[Provided information — start]

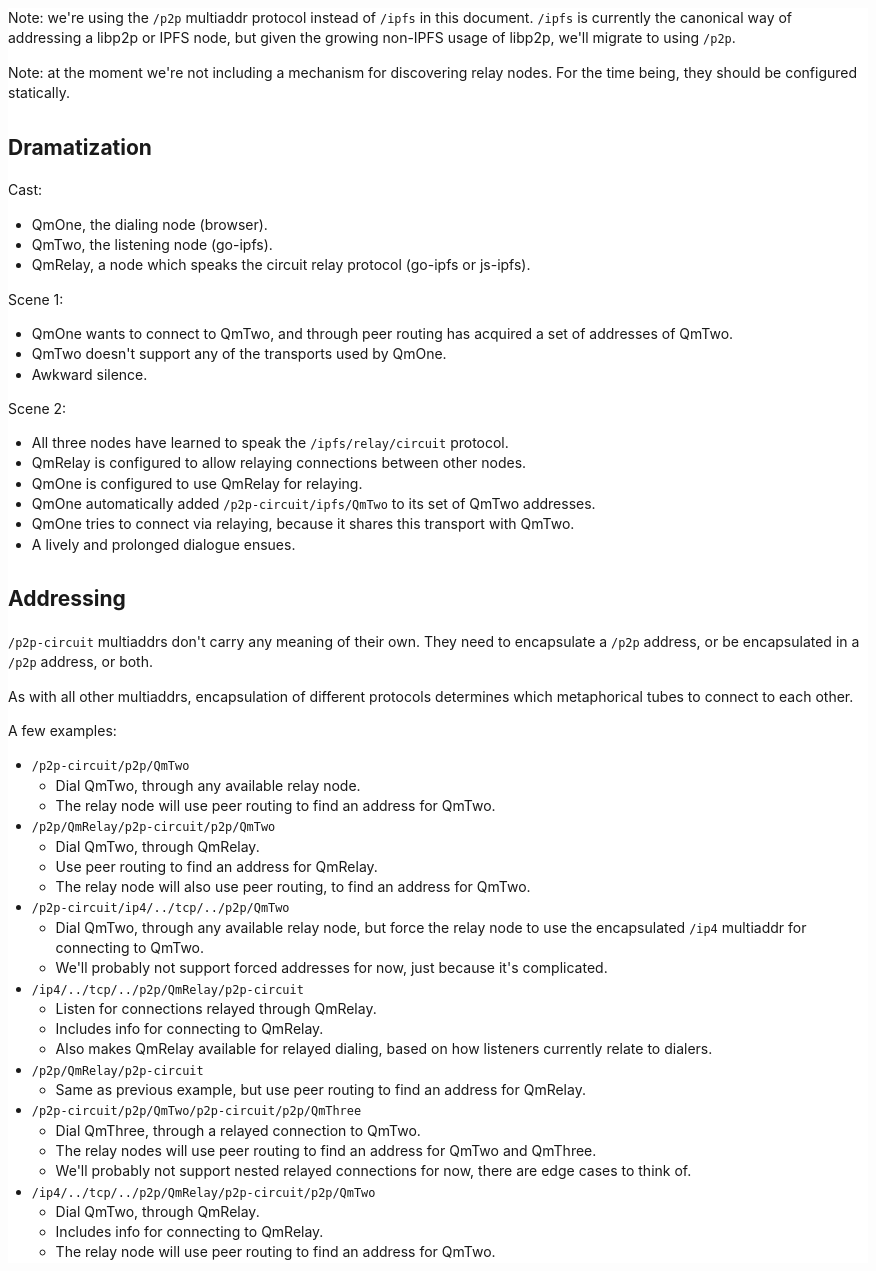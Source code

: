 Note: we're using the `/p2p` multiaddr protocol instead of `/ipfs` in this document.
`/ipfs` is currently the canonical way of addressing a libp2p or IPFS node,
but given the growing non-IPFS usage of libp2p, we'll migrate to using `/p2p`.

Note: at the moment we're not including a mechanism for discovering relay nodes.
For the time being, they should be configured statically.


## Dramatization

Cast:
- QmOne, the dialing node (browser).
- QmTwo, the listening node (go-ipfs).
- QmRelay, a node which speaks the circuit relay protocol (go-ipfs or js-ipfs).

Scene 1:
- QmOne wants to connect to QmTwo,
  and through peer routing has acquired a set of addresses of QmTwo.
- QmTwo doesn't support any of the transports used by QmOne.
- Awkward silence.

Scene 2:
- All three nodes have learned to speak the `/ipfs/relay/circuit` protocol.
- QmRelay is configured to allow relaying connections between other nodes.
- QmOne is configured to use QmRelay for relaying.
- QmOne automatically added `/p2p-circuit/ipfs/QmTwo` to its set of QmTwo addresses.
- QmOne tries to connect via relaying, because it shares this transport with QmTwo.
- A lively and prolonged dialogue ensues.


## Addressing

`/p2p-circuit` multiaddrs don't carry any meaning of their own.
They need to encapsulate a `/p2p` address, or
be encapsulated in a `/p2p` address, or both.

As with all other multiaddrs, encapsulation of different protocols
determines which metaphorical tubes to connect to each other.

A few examples:

- `/p2p-circuit/p2p/QmTwo`
  - Dial QmTwo, through any available relay node.
  - The relay node will use peer routing to find an address for QmTwo.
- `/p2p/QmRelay/p2p-circuit/p2p/QmTwo`
  - Dial QmTwo, through QmRelay.
  - Use peer routing to find an address for QmRelay.
  - The relay node will also use peer routing, to find an address for QmTwo.
- `/p2p-circuit/ip4/../tcp/../p2p/QmTwo`
  - Dial QmTwo, through any available relay node,
    but force the relay node to use the encapsulated `/ip4` multiaddr for connecting to QmTwo.
  - We'll probably not support forced addresses for now, just because it's complicated.
- `/ip4/../tcp/../p2p/QmRelay/p2p-circuit`
  - Listen for connections relayed through QmRelay.
  - Includes info for connecting to QmRelay.
  - Also makes QmRelay available for relayed dialing, based on how listeners currently relate to dialers.
- `/p2p/QmRelay/p2p-circuit`
  - Same as previous example, but use peer routing to find an address for QmRelay.
- `/p2p-circuit/p2p/QmTwo/p2p-circuit/p2p/QmThree`
  - Dial QmThree, through a relayed connection to QmTwo.
  - The relay nodes will use peer routing to find an address for QmTwo and QmThree.
  - We'll probably not support nested relayed connections for now, there are edge cases to think of.
- `/ip4/../tcp/../p2p/QmRelay/p2p-circuit/p2p/QmTwo`
  - Dial QmTwo, through QmRelay.
  - Includes info for connecting to QmRelay.
  - The relay node will use peer routing to find an address for QmTwo.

[Provided information — finish]

• Task goal: Omit all pictures and repeat the rest of the records verbatim.

• Solution to the exercise:
Source code

: Note: we're using the `/p2p` multiaddr protocol instead of `/ipfs` in this document.
`/ipfs` is currently the canonical way of addressing a libp2p or IPFS node,
but given the growing non-IPFS usage of libp2p, we'll migrate to using `/p2p`.

Note: at the moment we're not including a mechanism for discovering relay nodes.
For the time being, they should be configured statically.


## Dramatization

Cast:
- QmOne, the dialing node (browser).
- QmTwo, the listening node (go-ipfs).
- QmRelay, a node which speaks the circuit relay protocol (go-ipfs or js-ipfs).

Scene 1:
- QmOne wants to connect to QmTwo,
  and through peer routing has acquired a set of addresses of QmTwo.
- QmTwo doesn't support any of the transports used by QmOne.
- Awkward silence.

Scene 2:
- All three nodes have learned to speak the `/ipfs/relay/circuit` protocol.
- QmRelay is configured to allow relaying connections between other nodes.
- QmOne is configured to use QmRelay for relaying.
- QmOne automatically added `/p2p-circuit/ipfs/QmTwo` to its set of QmTwo addresses.
- QmOne tries to connect via relaying, because it shares this transport with QmTwo.
- A lively and prolonged dialogue ensues.


## Addressing

`/p2p-circuit` multiaddrs don't carry any meaning of their own.
They need to encapsulate a `/p2p` address, or
be encapsulated in a `/p2p` address, or both.

As with all other multiaddrs, encapsulation of different protocols
determines which metaphorical tubes to connect to each other.

A few examples:

- `/p2p-circuit/p2p/QmTwo`
  - Dial QmTwo, through any available relay node.
  - The relay node will use peer routing to find an address for QmTwo.
- `/p2p/QmRelay/p2p-circuit/p2p/QmTwo`
  - Dial QmTwo, through QmRelay.
  - Use peer routing to find an address for QmRelay.
  - The relay node will also use peer routing, to find an address for QmTwo.
- `/p2p-circuit/ip4/../tcp/../p2p/QmTwo`
  - Dial QmTwo, through any available relay node,
    but force the relay node to use the encapsulated `/ip4` multiaddr for connecting to QmTwo.
  - We'll probably not support forced addresses for now, just because it's complicated.
- `/ip4/../tcp/../p2p/QmRelay/p2p-circuit`
  - Listen for connections relayed through QmRelay.
  - Includes info for connecting to QmRelay.
  - Also makes QmRelay available for relayed dialing, based on how listeners currently relate to dialers.
- `/p2p/QmRelay/p2p-circuit`
  - Same as previous example, but use peer routing to find an address for QmRelay.
- `/p2p-circuit/p2p/QmTwo/p2p-circuit/p2p/QmThree`
  - Dial QmThree, through a relayed connection to QmTwo.
  - The relay nodes will use peer routing to find an address for QmTwo and QmThree.
  - We'll probably not support nested relayed connections for now, there are edge cases to think of.
- `/ip4/../tcp/../p2p/QmRelay/p2p-circuit/p2p/QmTwo`
  - Dial QmTwo, through QmRelay.
  - Includes info for connecting to QmRelay.
  - The relay node will use peer routing to find an address for QmTwo.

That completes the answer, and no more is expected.